Child sex abuse cases like Lostprophets singer Ian Watkins will slip through the net due to a lack of resources, a child protection expert has warned.
Jim Gamble, ex-head of the Child Exploitation and Online Protection centre (Ceop), wants more money invested in regional child protection teams to catch online abusers.
Watkins admitted the attempted rape of a baby on Tuesday.
The IPCC is investigating possible failings in the police operation.
Watkins, 36, from Pontypridd, admitted two counts of attempted rape and 12 other offences including sexual assault and taking, making and distributing indecent images of children.
He and two women changed their pleas shortly before their trial was due to start at Cardiff Crown Court. "Start Quote
There will be child protection teams in all police forces but they will be small and they won't have national support"
Mr Gamble, a former senior police officer, warned against focusing on technology in online abuse cases, saying the problem was always people.
He believes there will be fewer arrests and prosecutions for online child abuse as a result of government policy.

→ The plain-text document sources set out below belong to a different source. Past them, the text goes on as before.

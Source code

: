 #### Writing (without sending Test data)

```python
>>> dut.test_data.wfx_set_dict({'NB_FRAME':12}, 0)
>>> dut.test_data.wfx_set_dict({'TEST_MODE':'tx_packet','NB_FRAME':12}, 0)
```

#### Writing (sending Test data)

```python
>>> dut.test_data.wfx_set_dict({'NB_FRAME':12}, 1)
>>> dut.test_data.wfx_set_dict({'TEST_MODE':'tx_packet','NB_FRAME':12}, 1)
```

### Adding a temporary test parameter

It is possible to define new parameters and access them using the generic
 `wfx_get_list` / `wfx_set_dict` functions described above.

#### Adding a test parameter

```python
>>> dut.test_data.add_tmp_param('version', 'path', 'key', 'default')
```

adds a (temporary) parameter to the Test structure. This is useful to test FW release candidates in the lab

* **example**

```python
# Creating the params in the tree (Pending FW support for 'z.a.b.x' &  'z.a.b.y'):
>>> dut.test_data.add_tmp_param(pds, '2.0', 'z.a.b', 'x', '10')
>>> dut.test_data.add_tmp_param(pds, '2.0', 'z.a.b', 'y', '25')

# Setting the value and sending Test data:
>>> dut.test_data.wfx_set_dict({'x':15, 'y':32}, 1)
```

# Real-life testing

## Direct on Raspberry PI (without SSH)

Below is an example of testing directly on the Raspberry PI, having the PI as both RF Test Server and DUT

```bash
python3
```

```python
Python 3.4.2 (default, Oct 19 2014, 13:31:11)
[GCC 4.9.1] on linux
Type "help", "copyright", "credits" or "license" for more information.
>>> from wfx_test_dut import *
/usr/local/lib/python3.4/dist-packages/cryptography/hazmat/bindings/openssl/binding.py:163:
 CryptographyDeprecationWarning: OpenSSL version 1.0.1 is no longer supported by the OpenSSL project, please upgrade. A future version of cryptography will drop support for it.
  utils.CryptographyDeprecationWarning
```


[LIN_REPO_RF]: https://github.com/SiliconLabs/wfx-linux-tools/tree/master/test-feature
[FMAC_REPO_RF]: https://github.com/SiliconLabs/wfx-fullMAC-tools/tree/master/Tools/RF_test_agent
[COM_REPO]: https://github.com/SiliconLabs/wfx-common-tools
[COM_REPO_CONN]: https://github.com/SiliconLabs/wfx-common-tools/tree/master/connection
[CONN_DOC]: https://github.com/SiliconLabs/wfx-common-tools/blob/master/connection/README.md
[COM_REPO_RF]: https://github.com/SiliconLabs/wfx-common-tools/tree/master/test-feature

Talking about the focus on blocking images from being seen, he told BBC Wales: "The work done by Google and Bing has done very little at all."
He resigned from Ceop in 2010 in protest at the decision to amalgamate the centre into the National Crime Agency, which he said meant there was not investment in it.
"Too few people in the policing world understand the nature of the people involved in child abuse," he said.
"We need to see more police officers engaging with the people."
He said even at Ceop he would be "shocked if there were more than two or three people" working online to search out people like Watkins.
"There will be child protection teams in all police forces but they will be small and they won't have national support."
He said there was a division between online and offline child abuse crime, which he said needed to be "joined up".
Mr Gamble also wants to see child abuse cases and online indecent image cases dealt with in the same way because a child was being abused in order to make the images.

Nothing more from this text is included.